Liao Yiwu
18 Gefangene
Fluchtgeschichten aus China, dem größten Gefängnis der Welt

S. Fischer Verlag, Frankfurt am Main 2025
ISBN 9783103970784
Gebunden, 528 Seiten, 32,00 EUR
ISBN 9783103970784
Gebunden, 528 Seiten, 32,00 EUR
Klappentext
Aus dem Chinesischen von Brigitte Höhenrieder und Hans Peter Hoffmann. Gefängnisse spiegeln die Wahrheit über eine Gesellschaft, indem sie ihre Kehrseite zeigen. Die Eingekerkerten erzählen ihre Gegengeschichte. Während seiner Haftzeit sammelt Liao Yiwu ihre Lebensläufe zu einer alternativen Historie Chinas. Ähnlich wie Alexander Solschenizyn dokumentiert er den Horror im "größten Gefängnis der Welt". "18 Gefangene" erzählt aber nicht nur von 18 Biografien oft politischer Häftlinge, sondern auch von 18 Ausbrüchen. Denn 18 Mal gelingt die Flucht über die Berge oder über das Meer: Freiheitsliebe, Erfindungsgabe und schierer Überlebenswille sind stärker als jede politische Unterdrückung.
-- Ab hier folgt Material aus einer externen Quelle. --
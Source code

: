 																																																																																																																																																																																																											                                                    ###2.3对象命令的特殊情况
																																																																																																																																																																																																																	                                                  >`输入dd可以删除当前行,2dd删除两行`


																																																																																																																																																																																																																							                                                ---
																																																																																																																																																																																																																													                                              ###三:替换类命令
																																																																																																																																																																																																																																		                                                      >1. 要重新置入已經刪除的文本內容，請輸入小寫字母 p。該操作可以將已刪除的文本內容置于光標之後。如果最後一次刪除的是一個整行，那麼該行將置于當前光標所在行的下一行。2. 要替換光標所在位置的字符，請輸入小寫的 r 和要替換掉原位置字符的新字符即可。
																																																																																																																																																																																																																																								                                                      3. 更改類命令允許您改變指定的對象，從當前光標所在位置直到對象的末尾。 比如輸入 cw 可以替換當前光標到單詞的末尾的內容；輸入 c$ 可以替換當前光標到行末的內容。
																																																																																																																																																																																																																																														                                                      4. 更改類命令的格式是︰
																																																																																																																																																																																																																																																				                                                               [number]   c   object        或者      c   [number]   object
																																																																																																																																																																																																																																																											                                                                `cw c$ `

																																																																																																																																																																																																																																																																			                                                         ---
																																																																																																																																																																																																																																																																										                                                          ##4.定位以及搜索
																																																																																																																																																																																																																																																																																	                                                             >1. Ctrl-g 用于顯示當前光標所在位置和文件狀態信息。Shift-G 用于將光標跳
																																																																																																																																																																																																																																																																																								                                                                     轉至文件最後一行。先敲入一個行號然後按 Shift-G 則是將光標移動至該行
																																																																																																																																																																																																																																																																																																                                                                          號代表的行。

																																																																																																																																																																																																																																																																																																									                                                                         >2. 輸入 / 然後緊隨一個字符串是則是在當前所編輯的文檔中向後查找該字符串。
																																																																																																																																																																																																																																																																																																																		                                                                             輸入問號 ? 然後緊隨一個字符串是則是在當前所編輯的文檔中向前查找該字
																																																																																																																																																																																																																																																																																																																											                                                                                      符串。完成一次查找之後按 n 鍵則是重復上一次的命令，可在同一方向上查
BuchLink. In Kooperation mit den Verlagen (Info)
Rezensionsnotiz zu Deutschlandfunk Kultur, 14.06.2025
Rezensent Marko Martin liest mit "18 Gefangene" ein "zutiefst verstörendes" und überaus wichtiges Buch. Jahrzehnte lang wurden in China Menschen ins Gefängnis gebracht mit immer derselben Begründung, dem selben Vorwurf: Dissidenz und Volksverrat, erklärt Martin. Um ihre Schicksale vor dem "verordneten Vergessen" zu bewahren, hat der Schriftsteller Liao Yiwu angefangen, sich mit jenen Menschen zu unterhalten, die das Reich zum Verschwinden bringen wollte. 18 solcher Gespräche können wir im vorliegenden Band nun lesen, ergänzt um einige präzise Kommentare des Autors, der selbst vier Jahre in Haft verbrachte aufgrund eines Gedichts, das er 1989 über das Massaker auf dem Tiananmen-Platz verfasste. Hier wird nichts beschönigt, nichts romantisiert und kein schockierendes Detail verschwiegen, warnt der Rezensent. Und obwohl die Lebensgeschichten aus ganz unterschiedlichen Zeiten stammen und teilweise weit in die Vergangenheit zurück reichen, haben sie heute nicht an Brisanz verloren, so Martin. Die Aktualität und Dringlichkeit dieser Biografien macht der Autor auch durch seinen Schluss-Kommentar deutlich: Ein Gedicht über die Niederschlagung der Demokratiebewegung in Hong Kong 2020.